Winkler Prins

Anthony Winkler Prins (1870)

Gepubliceerd op 14-08-2018

Rederijkers

betekenis & definitie

Rederijkers of rethorijkers (beoefenaars der rethorica) noemt men de leden van dichtkundige vereenigingen, kamers geheeten, welke in ons Vaderland in het laatst der 14de eeuw ontstonden en in de 16de eeuw het toppunt van bloei bereikten. Die Kamers zijn het eerst uitgegaan van de geestelijkheid en dienden om op kerkelijke leesten Bijbelsche tafereelen aan het volk te vertoonen Men zocht door deze „spelen van sinne’' godsdienst en zedelijkheid te bevorderen, terwijl later deze ernstige voorstellingen weder opgevolgd of soms geheel vervangen door kluchten, esbattementen of kluiten genaamd, waarin mythologische en zinnebeeldige personen optraden. Gedurende de kerkelijke beweging der 16de eeuw werden deze voorstellingen, door de geestelijkheid in het leven geroepen, door wereldlijke personen gebezigd ter verspreiding van vrijzinnige denkbeelden. Sommige Kamers bewezen voorts groote diensten aan de ontwikkeling der poézij, inzonderheid de Amsterdamsche met het devies: „In liefde bloeijende'’.

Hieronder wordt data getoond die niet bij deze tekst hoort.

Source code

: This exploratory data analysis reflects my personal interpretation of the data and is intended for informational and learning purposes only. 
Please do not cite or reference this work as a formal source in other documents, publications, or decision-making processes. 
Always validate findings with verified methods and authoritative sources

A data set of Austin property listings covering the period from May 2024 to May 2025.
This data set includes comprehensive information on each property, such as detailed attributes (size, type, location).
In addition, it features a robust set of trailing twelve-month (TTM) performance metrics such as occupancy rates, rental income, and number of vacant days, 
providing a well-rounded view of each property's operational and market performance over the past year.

Deze stond in het laatst der 16de eeuw onder de leiding van Coornhert, Spiegel en Visscher en werd de kweekschool van Hooft, Vondel enz. Na dien tijd kwamen de Kamers der rederijkers allengs in verval. In het zuiden van Nederland geraakten zij onder den dwang der geestelijkheid, en in het noorden hadden zij te strijden tegen het Hervormd puritanismus, dat zich afkeerig betoonde van alle tooneelvoorstellingen. Slechts enkele Kamers bleven als letterkundige vereenigingen bestaan, zooals die te Haarlem: „Trouw moet blijken” en „Liefde bovenal”, welke laatste in 1826 geheel hersteld is. In de laatste 25 jaren heelt men voorts op vele plaatsen vereenigingen gesticht ter beoefening der uitwendige welsprekendheid en daaraan den naam gegeven van „rederijkkamers”. Deze houden openbare vergaderingen, soms wedstrijden en geven een jaarboekje uit.

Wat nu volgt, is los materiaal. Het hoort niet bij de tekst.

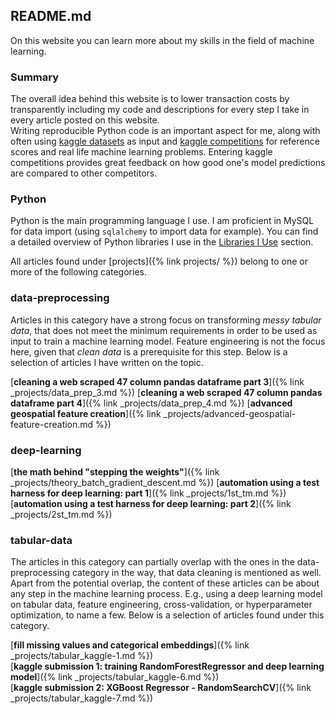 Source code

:## README.md

On this website you can learn more about my skills in the field of machine
learning.

### Summary
The overall idea behind this website is to lower transaction costs by
transparently including my code and descriptions for every step I take in every
article posted on this website.<br> Writing reproducible Python code is an
important aspect for me, along with often using [kaggle
datasets](https://www.kaggle.com/datasets) as input and [kaggle
competitions](https://www.kaggle.com/competitions) for reference scores and real
life machine learning problems.
Entering kaggle competitions provides great feedback on how good one's model
predictions are compared to other competitors.

### Python
Python is the main programming language I use. I am proficient in MySQL for data
import (using `sqlalchemy` to import data for example). You can find a detailed
overview of Python libraries I use in the [Libraries I
Use](TODO:link-to-about-page-libraries-i-use-section) section.

All articles found under [projects]({% link projects/ %}) belong to one or more
of the following categories.

### data-preprocessing

Articles in this category have a strong focus on transforming *messy tabular
data*, that does not meet the minimum requirements in order to be used as input
to train a machine learning model. Feature engineering is not the focus here,
given that *clean data* is a prerequisite for this step. Below is a selection of
articles I have written on the topic.

[**cleaning a web scraped 47 column pandas dataframe part 3**]({% link _projects/data_prep_3.md %})
[**cleaning a web scraped 47 column pandas dataframe part 4**]({% link _projects/data_prep_4.md %})
[**advanced geospatial feature creation**]({% link _projects/advanced-geospatial-feature-creation.md %})

### deep-learning

[**the math behind \"stepping the weights\"**]({% link _projects/theory_batch_gradient_descent.md %})
[**automation using a test harness for deep learning: part 1**]({% link _projects/1st_tm.md %})
[**automation using a test harness for deep learning: part 2**]({% link _projects/2st_tm.md %})

### tabular-data

The articles in this category can partially overlap with the ones in the
data-preprocessing category in the way, that data cleaning is mentioned as well.
Apart from the potential overlap, the content of these articles can be about any
step in the machine learning process. E.g., using a deep learning model on
tabular data, feature engineering, cross-validation, or hyperparameter
optimization, to name a few. Below is a selection of articles found under this
category.

[**fill missing values and categorical embeddings**]({% link _projects/tabular_kaggle-1.md %})<br>
[**kaggle submission 1: training RandomForestRegressor and deep learning model**]({% link _projects/tabular_kaggle-6.md %})<br>
[**kaggle submission 2: XGBoost Regressor - RandomSearchCV**]({% link _projects/tabular_kaggle-7.md %})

De oude Rederijkkamers werden verdeeld in vrije en onvrije. De eerste waren door de overheid als corporatiën erkend en genoten op vele plaatsen onderscheidene privilegiën,— terwijl de laatste slechts bestonden als afzonderlijke vereenigingen. Doorgaans had men in zulk eene Kamer een keizer, een prins, een lactor, een deken en een vinder, alsmede een nar, om grappen te maken bij openbare vertooningen. Elke Kamer had haar blazoen, namelijk: een schild, dat haar corps de devise voerde, met hare zinspreuk er boven.Dikwijls werden door de Kamers luisterrijke wedstrijden gehouden, waarbij aan die Kamer, welke bij de dichterlijke behandeling van een te voren opgegeven onderwerp boven de anderen uitblonk, een prijs werd vereerd. Waren zulke zamenkomsten groot en glansrijk, dan droegen zij den naam van landjuweel, terwijl men de meer eenvoudige met dien van haagspelen bestempelde.

Luisterrijk was vooral het landjuweel te Antwerpen in 1560: daar verschenen uit 11 steden 14 Kamers, bestaande uit 1473 personen. De feestviering duurde eene geheele week, en er werden niet slechts prijzen uitgereikt voor de beste „spelen” maar ook voor de prachtigste costumes. Voorts vertoonden zich de Rederijkkamers doorgaans in al haar glans bij feestelijke gelegenheden, bijv. bij intogten van Vorsten enz., terwijl zij daarbij gewoonlijk niet verzuimden, blijken te geven van hare staatkundige gevoelens. Merkwaardige bijzonderheden omtrent de Rederijkkamers vindt men in het tweede boek van de „Geschiedenis der Nederlandsche letterkunde” van dr. Jonckbloet, thans hoogleeraar te Leiden.